If he didn't step in, someone else would. Someone who didn't have the wellbeing of an obsolete town like Hawkins in mind. Keep your friends close, and your enemies closer. On top of that, he figured he knew too much to be ignored and it was either cooperate or be silenced.

So he'd agreed, with specific parameters that would have to be met. Number one, that Joyce and her family would be reimbursed for money spent and the personal turmoil experienced while the boy was missing. And then some. She'd completely refused it, of course, proclaiming in that spitfire way of hers that her silence couldn't be bought. Everyone would know what they had done to her boy. And she certainly had tried. The only reason she hadn't succeeding in blowing the tenuous cover Hop had helped build up was the fact that her main opponent was Jim himself, the man she shared all her plans with. She had no idea that her trust was being used against her, or that Jim lied through his teeth weekly, finding new and creative ways to get that money to her one way or another.

His second requirement was that no one else would get hurt. The moment they touched anyone under his jurisdiction was the moment he walked out the door.

Number three, unmitigated access to all classified information pertaining to the previous research of the facility. This had been the hardest term he had to negotiate, but he stuck to his guns, arguing he couldn't do his job unless he knew, fully, what he was dealing with. In the end, they found a compromise.

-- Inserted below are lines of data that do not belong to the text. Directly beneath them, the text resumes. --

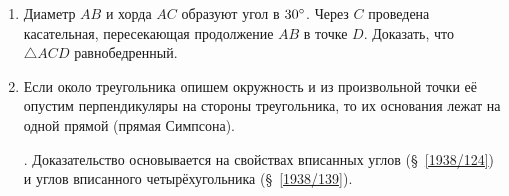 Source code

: \begin{enumerate}[resume]
\item
Диаметр $AB$ и хорда $AC$ образуют угол в $30\degree$.
Через $C$ проведена касательная, пересекающая продолжение $AB$ в точке $D$.
Доказать, что $\triangle ACD$ равнобедренный.

\item
Если около треугольника опишем окружность и из произвольной точки её опустим перпендикуляры на стороны треугольника, то их основания лежат на одной прямой (прямая Симпсона).

\smallskip
{}.
Доказательство основывается на свойствах вписанных углов (§~\ref{1938/124}) и углов вписанного четырёхугольника (§~\ref{1938/139}).


\end{enumerate}

\begin{center}
\end{center}

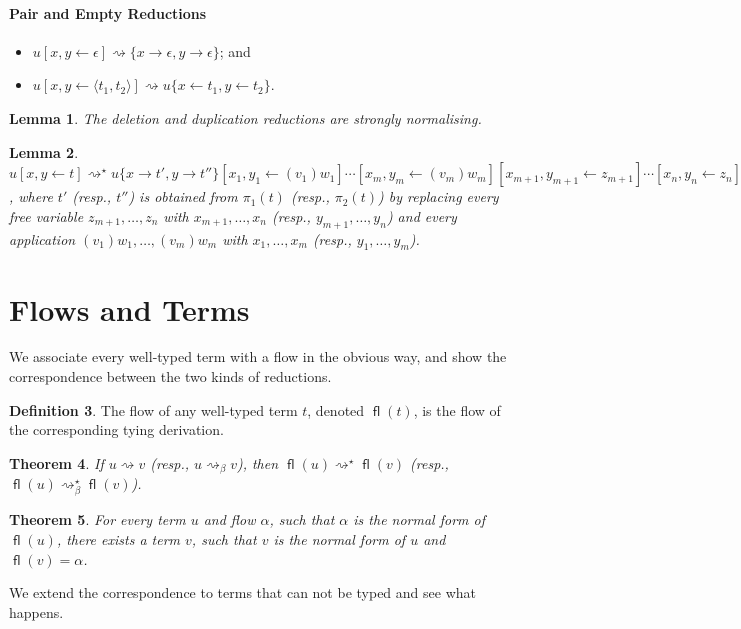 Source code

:\documentclass[11pt,a4paper]{article}
\theoremstyle{definition}
\newtheorem{definition}{Definition}
\theoremstyle{plain}
\newtheorem{lemma}[definition]{Lemma}
\newtheorem{theorem}[definition]{Theorem}
\theoremstyle{remark}
\begin{document}
\paragraph{Pair and Empty Reductions}

\begin{itemize}
	\item $u[x,y\leftarrow\epsilon]\rightsquigarrow\{x\rightarrow\epsilon,y\rightarrow\epsilon\}$; and
	\item $u[x,y\leftarrow\langle t_1,t_2\rangle]\rightsquigarrow u\{x\leftarrow t_1,y\leftarrow t_2\}$.
\end{itemize}

\begin{lemma}
	The deletion and duplication reductions are strongly normalising.
\end{lemma}

\begin{lemma}
	$u[x,y\leftarrow t]\rightsquigarrow^\star u\{x\rightarrow t',y\rightarrow t''\}[x_1,y_1\leftarrow(v_1)w_1]\cdots[x_m,y_m\leftarrow(v_m)w_m][x_{m+1},y_{m+1}\leftarrow z_{m+1}]\cdots[x_n,y_n\leftarrow z_n][\leftarrow z_{n+1}]\cdots[\leftarrow z_p]$,
where $t'$ (resp., $t''$) is obtained from $\pi_1(t)$ (resp., $\pi_2(t)$) by replacing every free variable $z_{m+1},\dots,z_n$ with $x_{m+1},\dots,x_n$ (resp., $y_{m+1},\dots,y_n$) and every application $(v_1)w_1,\dots,(v_m)w_m$ with $x_1,\dots,x_m$ (resp., $y_1,\dots,y_m$).
\end{lemma}


\section{Flows and Terms}

We associate every well-typed term with a flow in the obvious way, and show the correspondence between the two kinds of reductions.

\newcommand{\fl}{{\mathop{\mathsf{fl}}}}

\begin{definition}
	The flow of any well-typed term $t$, denoted $\fl(t)$, is the flow of the corresponding tying derivation.
\end{definition}

\begin{theorem}
	If $u\rightsquigarrow v$ (resp., $u\rightsquigarrow_\beta v$), then $\fl(u)\rightsquigarrow^\star\fl(v)$ (resp., $\fl(u)\rightsquigarrow^\star_\beta\fl(v)$).
\end{theorem}

\begin{theorem}
	For every term $u$ and flow $\alpha$, such that $\alpha$ is the normal form of $\fl(u)$, there exists a term $v$, such that $v$ is the normal form of $u$ and $\fl(v)=\alpha$.
\end{theorem}

We extend the correspondence to terms that can not be typed and see what happens.
\end{document}
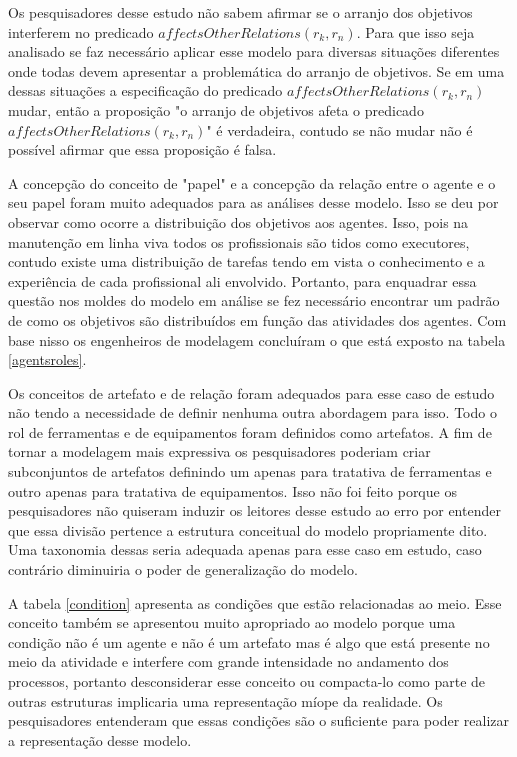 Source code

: Os pesquisadores desse estudo não sabem afirmar se o arranjo dos objetivos interferem no predicado $affectsOtherRelations(r_k,r_n)$. Para que isso seja analisado se faz necessário aplicar esse modelo para diversas situações diferentes onde todas devem apresentar a problemática do arranjo de objetivos. Se em uma dessas situações a especificação do predicado $affectsOtherRelations(r_k,r_n)$ mudar, então a proposição "o arranjo de objetivos afeta o predicado $affectsOtherRelations(r_k,r_n)$" é verdadeira, contudo se não mudar não é possível afirmar que essa proposição é falsa. 

A concepção do conceito de "papel" e a concepção da relação entre o agente e o seu papel foram muito adequados para as análises desse modelo. Isso se deu por observar como ocorre a distribuição dos objetivos aos agentes. Isso, pois na manutenção em linha viva todos os profissionais são tidos como executores, contudo existe uma distribuição de tarefas tendo em vista o conhecimento e a experiência de cada profissional ali envolvido. Portanto, para enquadrar essa questão nos moldes do modelo em análise se fez necessário encontrar um padrão de como os objetivos são distribuídos em função das atividades dos agentes. Com base nisso os engenheiros de modelagem concluíram o que está exposto na tabela \ref{agentsroles}.

Os conceitos de artefato e de relação foram adequados para esse caso de estudo não tendo a necessidade de definir nenhuma outra abordagem para isso. Todo o rol de ferramentas e de equipamentos foram definidos como artefatos. A fim de tornar a modelagem mais expressiva os pesquisadores poderiam criar subconjuntos de artefatos definindo um apenas para tratativa de ferramentas e outro apenas para tratativa de equipamentos. Isso não foi feito porque os pesquisadores não quiseram induzir os leitores desse estudo ao erro por entender que essa divisão pertence a estrutura conceitual do modelo propriamente dito. Uma taxonomia dessas seria adequada apenas para esse caso em estudo, caso contrário diminuiria o poder de generalização do modelo. 

A tabela \ref{condition} apresenta as condições que estão relacionadas ao meio. Esse conceito também se apresentou muito apropriado ao modelo porque uma condição não é um agente e não é um artefato mas é algo que está presente no meio da atividade e interfere com grande intensidade no andamento dos processos, portanto desconsiderar esse conceito ou compacta-lo como parte de outras estruturas implicaria uma representação míope da realidade. Os pesquisadores entenderam que essas condições são o suficiente para poder realizar a representação desse modelo.

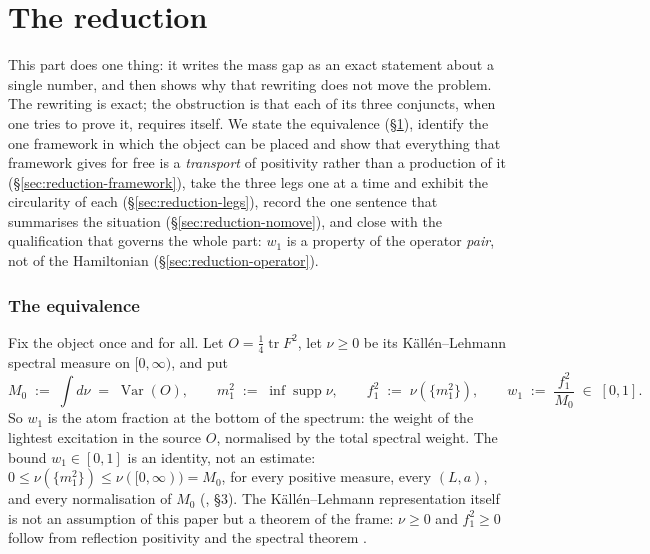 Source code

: \clearpage
\part{The reduction}
\label{part:reduction}

This part does one thing: it writes the mass gap as an exact statement about a single number, and
then shows why that rewriting does not move the problem. The rewriting is exact; the obstruction is
that each of its three conjuncts, when one tries to prove it, requires itself. We state the
equivalence (\S\ref{sec:reduction-equiv}), identify the one framework in which the object can be
placed and show that everything that framework gives for free is a \emph{transport} of positivity
rather than a production of it (\S\ref{sec:reduction-framework}), take the three legs one at a time
and exhibit the circularity of each (\S\ref{sec:reduction-legs}), record the one sentence that
summarises the situation (\S\ref{sec:reduction-nomove}), and close with the qualification that
governs the whole part: $w_1$ is a property of the operator \emph{pair}, not of the Hamiltonian
(\S\ref{sec:reduction-operator}).

\section{The equivalence}
\label{sec:reduction-equiv}

Fix the object once and for all. Let $O=\tfrac14\operatorname{tr}F^2$, let $\nu\ge 0$ be its
K\"all\'en--Lehmann spectral measure on $[0,\infty)$, and put
\begin{equation}
  M_0 \;:=\; \int d\nu \;=\; \operatorname{Var}(O),\qquad
  m_1^2 \;:=\; \inf\operatorname{supp}\nu,\qquad
  f_1^2 \;:=\; \nu(\{m_1^2\}),\qquad
  w_1 \;:=\; \frac{f_1^2}{M_0}\;\in\;[0,1].
  \label{eq:w1}
\end{equation}
So $w_1$ is the atom fraction at the bottom of the spectrum: the weight of the lightest excitation
in the source $O$, normalised by the total spectral weight. The bound $w_1\in[0,1]$ is an identity,
not an estimate: $0\le \nu(\{m_1^2\})\le\nu([0,\infty))=M_0$, for every positive measure, every
$(L,a)$, and every normalisation of $M_0$
(, \S3). The K\"all\'en--Lehmann representation itself is not an
assumption of this paper but a theorem of the frame: $\nu\ge0$ and $f_1^2\ge0$ follow from
reflection positivity and the spectral theorem \cite{kl,os1973}.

She grits her teeth and swipes the sharp rock across the back of her forearm again, drawing blood. The pain sends a jolt of adrenaline through her veins, waking her up, bringing back her focus.

At this point, it's the only thing keeping her going.

The pain in her head, the pain in her stomach, the pain in her bones she can't control, but this she can control. The wound gives her a more focused pain, dulls the others.

She has to…keep going.

Her friends are depending on her. And there is still so much to be done.

She's lost track of the days and she can't remember the last time she ate. It's always dim here, and the spores that infect the air make it even harder to see and force her to constantly use her powers keeping them out of breathing range. Much like the hazy atmosphere, her mind has begun to fog. Sometimes, she forgets her purpose here. Like now, she does what she has to do to remember.

She must continue.

He does not know she's here, doesn't even suspect it. She must make the most of that advantage while it lasts.


Trigger warning for self-harm.

Just a head's up, the rest of the story will primarily be Hopper's POV, with a heavy focus on his developing relationship with Eleven. El's perspective will be included in italics.